This morning, I attended worship at St. Andrew’s Evangelical Lutheran Church in Perkasie. In fact, I preached there today. This was a very special day for me, because St. Andrew’s holds a very dear place in my heart. Right out of seminary, but long before I became ordained a pastor (that’s a different story), I began to work at St. Andrew’s as their Director of Education/Pastoral Assistant. I was there for five years, overseeing the youth and Christian Education ministries, and also doing some occasional preaching and pastoral care. I went there very green and naive, overconfident and arrogant. I left there five years later with what I thought of as a mixed legacy…I had accomplished some things, but along the way, I had also made some significant errors in judgment and sloppy mistakes. When I left there twelve years ago, they told me then that they would miss me, and that I had done great work…but I have always wondered. I’ve always wondered if the ways I helped a few young people grow in faith and leadership were enough to make up for those I yelled at, and may have turned away from the church. I’ve always wondered if the people whose lives I touched were enough to make up for the people whom I angered and annoyed. I’ve always wondered if the ways I was able to help the senior pastor there made up for the ways I made his life harder. I’ve always wondered if I was just fooling myself that I made a difference.

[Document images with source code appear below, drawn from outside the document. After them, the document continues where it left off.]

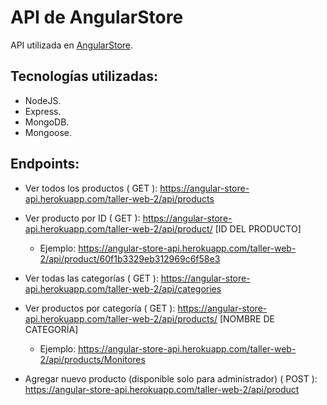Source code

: # API de AngularStore

API utilizada en [AngularStore](https://github.com/GastonPerez97/taller-web-2-proyecto).

## Tecnologías utilizadas:
- NodeJS.
- Express.
- MongoDB.
- Mongoose.

## Endpoints:
- Ver todos los productos ( GET ): https://angular-store-api.herokuapp.com/taller-web-2/api/products

- Ver producto por ID ( GET ): https://angular-store-api.herokuapp.com/taller-web-2/api/product/ [ID DEL PRODUCTO]
  * Ejemplo: https://angular-store-api.herokuapp.com/taller-web-2/api/product/60f1b3329eb312969c6f58e3
  
- Ver todas las categorías ( GET ): https://angular-store-api.herokuapp.com/taller-web-2/api/categories

- Ver productos por categoría ( GET ): https://angular-store-api.herokuapp.com/taller-web-2/api/products/ [NOMBRE DE CATEGORÍA]
  * Ejemplo: https://angular-store-api.herokuapp.com/taller-web-2/api/products/Monitores
  
- Agregar nuevo producto (disponible solo para administrador) ( POST ): https://angular-store-api.herokuapp.com/taller-web-2/api/product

But that’s the depression talking. That’s the dark voice inside talking. I know rationally that I did make some mistakes, and I did do some things right. And I know that when I left, I heard such wonderful things from so many people. I was given such beautiful gifts and well-wishes. I know rationally that nobody can ever do everything perfectly, but I also know that I tried to be faithful. I tried to be honest. I tried to use my gifts to enhance the ministries of St. Andrew’s. And I know that on balance, I did do so. But it is so hard to remember that. It is so hard to keep that in mind. It is so hard to not let it take over.

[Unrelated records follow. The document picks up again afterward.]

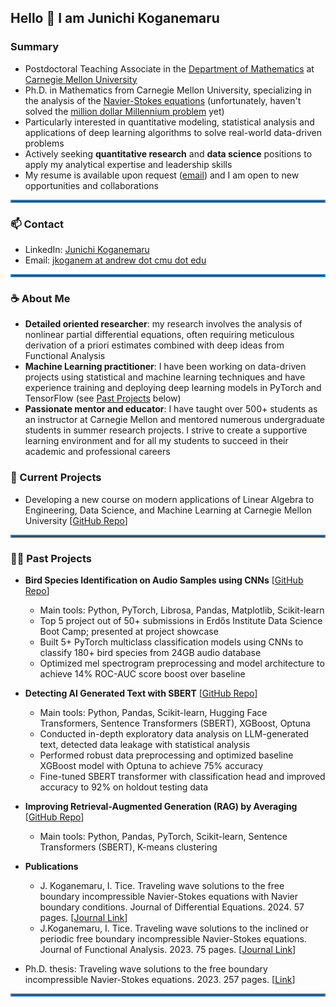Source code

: <div id="toc">
  <ul style="list-style: none">
    <summary>
      <h2>
      Hello 👋 I am Junichi Koganemaru
      </h2>
    </summary>
  </ul>
</div>

### Summary

* Postdoctoral Teaching Associate in the [Department of Mathematics](https://www.cmu.edu/math/index.html) at [Carnegie Mellon University](https://www.cmu.edu/)
* Ph.D. in Mathematics from Carnegie Mellon University, specializing in the analysis of the [Navier-Stokes equations](https://en.wikipedia.org/wiki/Navier%E2%80%93Stokes_equations) (unfortunately, haven't solved the [million dollar Millennium problem](https://en.wikipedia.org/wiki/Navier%E2%80%93Stokes_existence_and_smoothness) yet)
* Particularly interested in quantitative modeling, statistical analysis and applications of deep learning algorithms to solve real-world data-driven problems 
* Actively seeking **quantitative research** and **data science** positions to apply my analytical expertise and leadership skills
* My resume is available upon request ([email](mailto:jkoganem@gmail.com)) and I am open to new opportunities and collaborations

<hr style="border:2px solid #4682b4">

### 📫 Contact 

* LinkedIn: [Junichi Koganemaru](https://www.linkedin.com/in/junichi-koganemaru/)
* Email: [jkoganem at andrew dot cmu dot edu](mailto:jkoganem@andrew.cmu.edu)

<hr style="border:2px solid #4682b4">

### ☕ About Me

* **Detailed oriented researcher**: my research involves the analysis of nonlinear partial differential equations, often requiring meticulous derivation of a priori estimates combined with deep ideas from Functional Analysis 
* **Machine Learning practitioner**: I have been working on data-driven projects using statistical and machine learning techniques and have experience training and deploying deep learning models in PyTorch and TensorFlow (see [Past Projects](#-past-projects) below)
* **Passionate mentor and educator**: I have taught over 500+ students as an instructor at Carnegie Mellon and mentored numerous undergraduate students in summer research projects. I strive to create a supportive learning environment and for all my students to succeed in their academic and professional careers


### 🤔 Current Projects

* Developing a new course on modern applications of Linear Algebra to Engineering, Data Science, and Machine Learning at Carnegie Mellon University [[GitHub Repo](https://github.com/jkoganem/Teaching-Advanced-Linear-Algebra-21366)]


<hr style="border:2px solid #4682b4">

### 🧑‍🏫 Past Projects
* **Bird Species Identification on Audio Samples using CNNs** [[GitHub Repo]()]
    * Main tools: Python, PyTorch, Librosa, Pandas, Matplotlib, Scikit-learn
    * Top 5 project out of 50+ submissions in Erdős Institute Data Science Boot Camp; presented at project showcase
    * Built 5+ PyTorch multiclass classification models using CNNs to classify 180+ bird species from 24GB audio database 
    * Optimized mel spectrogram preprocessing and model architecture to achieve 14% ROC-AUC score boost over baseline
* **Detecting AI Generated Text with SBERT** [[GitHub Repo]()]
    * Main tools: Python, Pandas, Scikit-learn, Hugging Face Transformers, Sentence Transformers (SBERT), XGBoost, Optuna
    * Conducted in-depth exploratory data analysis on LLM-generated text, detected data leakage with statistical analysis
    * Performed robust data preprocessing and optimized baseline XGBoost model with Optuna to achieve 75% accuracy    
    * Fine-tuned SBERT transformer with classification head and improved accuracy to 92% on holdout testing data
* **Improving Retrieval-Augmented Generation (RAG) by Averaging** [[GitHub Repo]()]
  * Main tools: Python, Pandas, PyTorch, Scikit-learn, Sentence Transformers (SBERT), K-means clustering

* **Publications**
    * J. Koganemaru, I. Tice. Traveling wave solutions to the free boundary incompressible Navier-Stokes equations with Navier boundary conditions. Journal of Differential Equations. 2024. 57 pages. [[Journal Link](https://www.sciencedirect.com/science/article/pii/S0022039624004741)]
    * J.Koganemaru, I. Tice. Traveling wave solutions to the inclined or periodic free boundary incompressible Navier-Stokes equations. Journal of Functional Analysis. 2023. 75 pages. [[Journal Link](https://www.sciencedirect.com/science/article/pii/S0022123623002148)]

* Ph.D. thesis: Traveling wave solutions to the free boundary incompressible Navier-Stokes equations. 2023. 257 pages. [[Link](https://kilthub.cmu.edu/articles/thesis/Traveling_wave_solutions_to_the_free_boundary_incompressible_Navier-Stokes_equations/24053892?file=42184224)]

<hr style="border:2px solid #4682b4">




<!-- 

<hr style="border:2px solid #4682b4">

## 🤔 Current Projects 


<!--
**jkoganem/jkoganem** is a ✨ _special_ ✨ repository because its `README.md` (this file) appears on your GitHub profile.

Here are some ideas to get you started:

- 🔭 I’m currently working on ...
- 🌱 I’m currently learning ...
- 👯 I’m looking to collaborate on ...
- 🤔 I’m looking for help with ...
- 💬 Ask me about ...
- 
- 😄 Pronouns: ...
- ⚡ Fun fact: ...
-->

<!-- 

## 📫 How to reach me: ... -->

So they invited me there today because this is their 150th anniversary year. Throughout the year, they are inviting former pastors to return and preach. While I am not technically a former pastor, I suppose I am a former preacher there (I did preach about 8-10 times a year while I was there), and I’m now a pastor. So a few months ago, the pastor called to invite me, and when he asked when I’d like to come, I thought that perhaps doing it during my medical leave would be a good thing. My role would be to preach during the two worship services, and also say a few words at a special breakfast held between the services.

So I was driving there this morning very anxious. I was anxious about my sermon, anxious about my speech. I was anxious also about just going there. Would anyone there still be upset with me? And I was anxious about the content of my sermon…I planned to speak about my depression, about my medical leave. While this talk has been welcome at my current congregation, would it be unwelcome here? When I served at St. Andrew’s in my twenties, I wasn’t as open about my condition as I am now. (And frankly, I didn’t understand it as well then either.) Oh, all these things were floating around in my head. I didn’t know what to expect.

It was wonderful. Why didn’t I expect that? I was welcomed with open arms and big smiles. Lots of hugs and lots of memories. My sermon seemed to go over well, and several people told me that it touched them or that it helped them understand a loved one better. Ah, why do I get myself so worked up?

It was wonderful. I was so happy to see so many people from such an important part of my past. I poured so much of myself into that job, as I tend to do. And today I was reminded that it was not in vain. I really did make a difference in some people’s lives. And they made a difference in mine. It was so good to see people who cared for me, who believed in me, people whom I care for and whom I believe in. I was thinking this afternoon about how to put my feelings into words, and the word that kept popping up was “home.” I felt like I was home this morning. It just felt right to be there. They are my friends, my family. I don’t say this to in any way disparage my current congregation. On the contrary, I realize today that I am so very, very blessed. Because I have more than one home.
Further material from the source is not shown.